Время больше пространства. Пространство — вещь,
Время же, в сущности, мысль о вещи.
(«Колыбельная Трескового мыса», 1975 [II; 361])
В эссе Бродского эта мысль развернута в ценностное противопоставление:
«<…> space to me is <…> both lesser and less dear than time. Not because it is lesser but because it is a thing, while time is an idea about a thing. In choosing between a thing and an idea, the latter is always to be preferred»[688].
Время как философская универсалия не тождественна необратимому ‘физическому’ потоку перемен. Метафизическое понятие осмысливает это движение и тем самым останавливает его. В образном выражении парадоксальному соотношению Времени-движения и Времени-мысли (о вещи) соответствует как раз Время-вещь; к примеру, «река» Гераклита. Или — уже у самого Бродского — «бомба времени»:
«А time bomb, which splinters even one’s memory. The building still stands, but the place is wiped out clean, and new tenants, no, troops, move in to occupy it»[689].
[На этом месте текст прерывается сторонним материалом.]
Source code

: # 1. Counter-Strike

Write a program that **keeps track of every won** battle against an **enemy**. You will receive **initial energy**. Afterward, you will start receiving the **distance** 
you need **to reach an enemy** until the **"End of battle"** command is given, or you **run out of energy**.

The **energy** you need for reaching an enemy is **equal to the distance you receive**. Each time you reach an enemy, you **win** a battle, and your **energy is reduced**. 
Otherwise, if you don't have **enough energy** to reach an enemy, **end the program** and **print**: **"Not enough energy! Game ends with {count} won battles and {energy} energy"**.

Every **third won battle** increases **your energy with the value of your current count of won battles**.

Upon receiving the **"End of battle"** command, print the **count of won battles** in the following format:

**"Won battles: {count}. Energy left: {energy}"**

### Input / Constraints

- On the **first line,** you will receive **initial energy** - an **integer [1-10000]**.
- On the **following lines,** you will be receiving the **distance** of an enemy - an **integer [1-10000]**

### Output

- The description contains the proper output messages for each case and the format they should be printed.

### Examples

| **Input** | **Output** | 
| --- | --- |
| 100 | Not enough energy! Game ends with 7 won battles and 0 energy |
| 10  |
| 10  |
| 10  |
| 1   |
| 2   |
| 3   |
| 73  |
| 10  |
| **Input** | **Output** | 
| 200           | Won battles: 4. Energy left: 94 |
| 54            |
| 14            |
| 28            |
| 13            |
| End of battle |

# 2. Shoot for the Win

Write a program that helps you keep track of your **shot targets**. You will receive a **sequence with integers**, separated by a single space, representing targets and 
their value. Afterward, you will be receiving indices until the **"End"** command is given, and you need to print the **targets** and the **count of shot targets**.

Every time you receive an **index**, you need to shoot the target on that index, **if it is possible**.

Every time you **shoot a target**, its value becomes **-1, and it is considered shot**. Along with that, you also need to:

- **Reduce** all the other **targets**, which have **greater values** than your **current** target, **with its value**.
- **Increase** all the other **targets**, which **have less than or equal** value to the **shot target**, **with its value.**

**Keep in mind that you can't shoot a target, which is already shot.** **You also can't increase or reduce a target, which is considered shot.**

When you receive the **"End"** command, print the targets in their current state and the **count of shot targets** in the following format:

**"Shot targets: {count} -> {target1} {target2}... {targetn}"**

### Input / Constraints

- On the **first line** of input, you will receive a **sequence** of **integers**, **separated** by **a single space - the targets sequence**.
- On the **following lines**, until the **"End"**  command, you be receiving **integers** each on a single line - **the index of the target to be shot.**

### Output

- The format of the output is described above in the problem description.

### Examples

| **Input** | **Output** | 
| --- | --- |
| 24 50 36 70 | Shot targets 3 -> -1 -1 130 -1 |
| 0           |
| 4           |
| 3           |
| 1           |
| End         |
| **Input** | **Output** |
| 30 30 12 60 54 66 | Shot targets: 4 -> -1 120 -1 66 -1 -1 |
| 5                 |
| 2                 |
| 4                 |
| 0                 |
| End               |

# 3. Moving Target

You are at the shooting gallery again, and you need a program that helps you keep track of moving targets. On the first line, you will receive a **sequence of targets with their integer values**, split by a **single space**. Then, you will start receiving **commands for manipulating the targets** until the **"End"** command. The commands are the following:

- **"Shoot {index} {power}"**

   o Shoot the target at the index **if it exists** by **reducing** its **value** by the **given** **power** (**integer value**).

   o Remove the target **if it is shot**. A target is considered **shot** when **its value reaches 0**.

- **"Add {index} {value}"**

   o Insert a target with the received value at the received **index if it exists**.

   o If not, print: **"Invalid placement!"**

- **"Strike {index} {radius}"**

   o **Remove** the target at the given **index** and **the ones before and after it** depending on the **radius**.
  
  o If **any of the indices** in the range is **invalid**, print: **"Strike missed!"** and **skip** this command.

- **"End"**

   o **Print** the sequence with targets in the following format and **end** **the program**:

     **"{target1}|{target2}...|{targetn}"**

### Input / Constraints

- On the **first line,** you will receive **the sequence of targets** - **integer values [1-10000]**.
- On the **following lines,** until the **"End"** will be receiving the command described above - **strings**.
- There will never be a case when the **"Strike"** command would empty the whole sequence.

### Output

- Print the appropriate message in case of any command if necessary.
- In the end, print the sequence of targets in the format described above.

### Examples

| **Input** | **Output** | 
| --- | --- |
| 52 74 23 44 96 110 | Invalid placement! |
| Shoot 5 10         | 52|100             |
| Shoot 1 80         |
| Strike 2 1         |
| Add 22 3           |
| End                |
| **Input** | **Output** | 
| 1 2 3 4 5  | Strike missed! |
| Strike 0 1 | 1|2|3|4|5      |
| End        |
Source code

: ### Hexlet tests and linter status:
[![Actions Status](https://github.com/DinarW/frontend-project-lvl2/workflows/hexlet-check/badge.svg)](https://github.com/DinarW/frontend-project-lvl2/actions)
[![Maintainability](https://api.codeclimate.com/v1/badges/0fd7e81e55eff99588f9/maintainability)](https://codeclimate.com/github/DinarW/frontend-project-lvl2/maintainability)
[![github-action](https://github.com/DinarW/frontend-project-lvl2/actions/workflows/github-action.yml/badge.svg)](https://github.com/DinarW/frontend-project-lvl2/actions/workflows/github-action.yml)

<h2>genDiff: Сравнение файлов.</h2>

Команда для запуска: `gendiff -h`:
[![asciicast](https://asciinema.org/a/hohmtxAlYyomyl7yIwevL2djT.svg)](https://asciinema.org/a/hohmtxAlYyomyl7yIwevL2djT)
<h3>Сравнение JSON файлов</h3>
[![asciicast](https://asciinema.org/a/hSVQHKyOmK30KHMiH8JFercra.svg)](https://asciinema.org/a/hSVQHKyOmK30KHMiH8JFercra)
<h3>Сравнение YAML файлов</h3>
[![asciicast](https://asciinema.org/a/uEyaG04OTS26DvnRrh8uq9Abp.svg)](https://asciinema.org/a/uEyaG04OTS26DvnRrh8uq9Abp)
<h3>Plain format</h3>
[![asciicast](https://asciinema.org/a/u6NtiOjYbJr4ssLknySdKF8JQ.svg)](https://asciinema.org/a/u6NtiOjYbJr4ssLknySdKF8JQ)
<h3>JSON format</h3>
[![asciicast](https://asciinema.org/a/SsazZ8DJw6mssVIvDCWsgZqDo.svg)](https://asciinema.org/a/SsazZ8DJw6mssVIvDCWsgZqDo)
Ориентированный на язык, а не на сообщение, ТБ находит в себе самом разрешение этой оппозиции — он строится одновременно и линеарно, по горизонтальной временной оси, и вертикально, вне-временно[690]. Почти обязательные для Бродского переносы (enjambements), так же как и словосокращения и «метаслова» и буквоописания («Как ты жил в эти годы?» — «Как буква „г“ в „ого“» — «Темза в Челси», 1974 [II; 351]) или «О, неизбежность „ы“ в правописаньи „жизни“!» — «Декабрь во Флоренции», 1976 [II; 385]), педалируют, акцентируют именно это явление. Но такая обращенность на язык одновременно проявляется и в самоотчуждении от него, с чем связана «анонимность» автора: язык творит как бы сам по себе.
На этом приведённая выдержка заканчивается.